Some cats will not countenance drinking still water, preferring to find a running source. In such an instance, consider infusing the water to make it more interesting.
Can Cats Drink Boiled Tap Water?
As any keen camper knows, boiling water is the simplest form of purification. This means, if you do not have a purifier, your stove is the next best thing.
To achieve the effect of filtered water through boiling, empty tap water into a saucepan. Heat your water on the stove until it boils, and leave it for around a minute. This will kill any bacteria or associated dangers within the tap water.
Of course, this water must be allowed to cool off before your cat drinks it. Most cats prefer their refreshment lightly chilled.
It may be some time before your water cools enough to refrigerate, so store it safely. A curious cat and a saucepan of boiling water can be a volatile combination.
Is Hard Water Bad for Cats?
Water is deemed ‘hard’ when it contains dissolved calcium, magnesium, lime, and chalk. If these dissolved minerals total more than 1 grain per gallon of water, it’s deemed hard.
Pretty much every territory of the USA has hard water, which is a relief. Purely soft water is undrinkable due to high sodium content. It would be pouring seawater from the tap. However, there is a sliding scale of hardness:
- 1 – 2 Grains per Gallon (GPG) – Slightly Hard
- 3 – 6 GPG – Moderately Hard
- 7 – 9 GPG – Hard
- 10 – 13 GPG – Very Hard
- 14+ GPG – Extremely Hard
In theory, slightly, moderately or hard water is not dangerous for your cat. It isn’t any more dangerous than any other form of tap water.
If your pet seems reluctant to drink, it won’t be the hardness that deters them. It will be the very same chemicals that deter them from standard tap water.
As this study from Trupanion shows, extremely hard water is linked to feline urinary issues. This suggests that such refreshment is best avoided. A water purifier can aid with this. If you are unsure of the water quality in your home, ask your supplier.
Is My Cat Allergic to Tap Water?
There are so many chemicals and trace metals in tap water that allergies are possible. These intrusions are in small quantities, so they’ll rarely have such an impact. All the same, it’s vital that you understand the warning signs. These include:
- Scratching to excess. The head, neck, tail, and ears are the most likely areas to be impacted.
- Watery, streaming eyes.
- Large and noticeable sores.
- Discolored gums, and ulcers in or around the mouth.
If you notice these symptoms in your cat, cease offering them tap water. If the change to spring water creates a noticeable difference, you have your answer.
Your cat may need an antihistamine to ease any immediate discomfort. Additionally, your vet may want to run tests to eradicate any concerns about long-term health damage.
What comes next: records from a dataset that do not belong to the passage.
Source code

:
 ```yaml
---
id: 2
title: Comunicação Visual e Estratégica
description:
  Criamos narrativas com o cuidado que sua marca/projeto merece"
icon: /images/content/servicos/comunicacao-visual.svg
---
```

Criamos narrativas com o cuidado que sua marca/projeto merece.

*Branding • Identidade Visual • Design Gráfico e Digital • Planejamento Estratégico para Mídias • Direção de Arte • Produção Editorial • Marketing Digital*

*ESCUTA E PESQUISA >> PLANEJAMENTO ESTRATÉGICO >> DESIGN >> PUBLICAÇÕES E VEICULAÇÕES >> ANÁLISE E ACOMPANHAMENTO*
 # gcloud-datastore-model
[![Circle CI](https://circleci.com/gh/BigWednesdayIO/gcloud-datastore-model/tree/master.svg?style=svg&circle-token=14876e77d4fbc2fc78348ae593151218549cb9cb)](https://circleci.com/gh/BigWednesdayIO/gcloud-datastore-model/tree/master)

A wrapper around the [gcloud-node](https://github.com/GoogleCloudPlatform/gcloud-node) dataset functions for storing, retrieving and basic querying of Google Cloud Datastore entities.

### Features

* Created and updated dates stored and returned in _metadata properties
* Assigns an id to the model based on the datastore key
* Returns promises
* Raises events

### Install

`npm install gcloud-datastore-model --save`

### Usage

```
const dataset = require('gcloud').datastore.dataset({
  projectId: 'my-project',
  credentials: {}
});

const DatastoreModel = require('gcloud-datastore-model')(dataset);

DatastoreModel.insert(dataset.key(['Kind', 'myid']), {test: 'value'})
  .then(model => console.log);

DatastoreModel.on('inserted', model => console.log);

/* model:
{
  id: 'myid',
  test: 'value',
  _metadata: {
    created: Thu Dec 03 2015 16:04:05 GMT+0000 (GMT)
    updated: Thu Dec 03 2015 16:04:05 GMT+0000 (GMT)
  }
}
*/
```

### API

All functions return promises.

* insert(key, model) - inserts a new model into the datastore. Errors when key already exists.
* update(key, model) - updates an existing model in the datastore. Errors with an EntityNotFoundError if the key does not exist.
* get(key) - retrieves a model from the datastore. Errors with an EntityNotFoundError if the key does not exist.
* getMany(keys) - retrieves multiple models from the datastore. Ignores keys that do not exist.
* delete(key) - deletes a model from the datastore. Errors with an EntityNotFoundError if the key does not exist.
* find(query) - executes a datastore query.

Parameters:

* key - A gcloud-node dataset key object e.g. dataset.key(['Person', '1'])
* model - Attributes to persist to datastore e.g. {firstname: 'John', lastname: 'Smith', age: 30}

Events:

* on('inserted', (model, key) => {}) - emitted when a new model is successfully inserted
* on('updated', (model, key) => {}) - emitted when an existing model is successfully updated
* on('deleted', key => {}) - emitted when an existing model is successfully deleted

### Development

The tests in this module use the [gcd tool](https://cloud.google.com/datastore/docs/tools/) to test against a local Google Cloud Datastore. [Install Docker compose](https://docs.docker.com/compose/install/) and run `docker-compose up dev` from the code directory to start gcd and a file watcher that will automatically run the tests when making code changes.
If you have any concerns about your cat’s relationship with water, considering a bottled alternative. Many experts advise against giving a pet tap water, though a similar number disagree.
What cannot be contested, however, is that quality bottled spring water is safe for cats. If you find a brand that your cat appears to appreciate, it’s worth sticking continuing with this choice.
Older cats, in particular, will benefit from drinking spring water. The fewer contaminants they encounter, the healthier their internal organs will be. While bottled water can be costly, it’s a small price to pay to keep your pet healthy.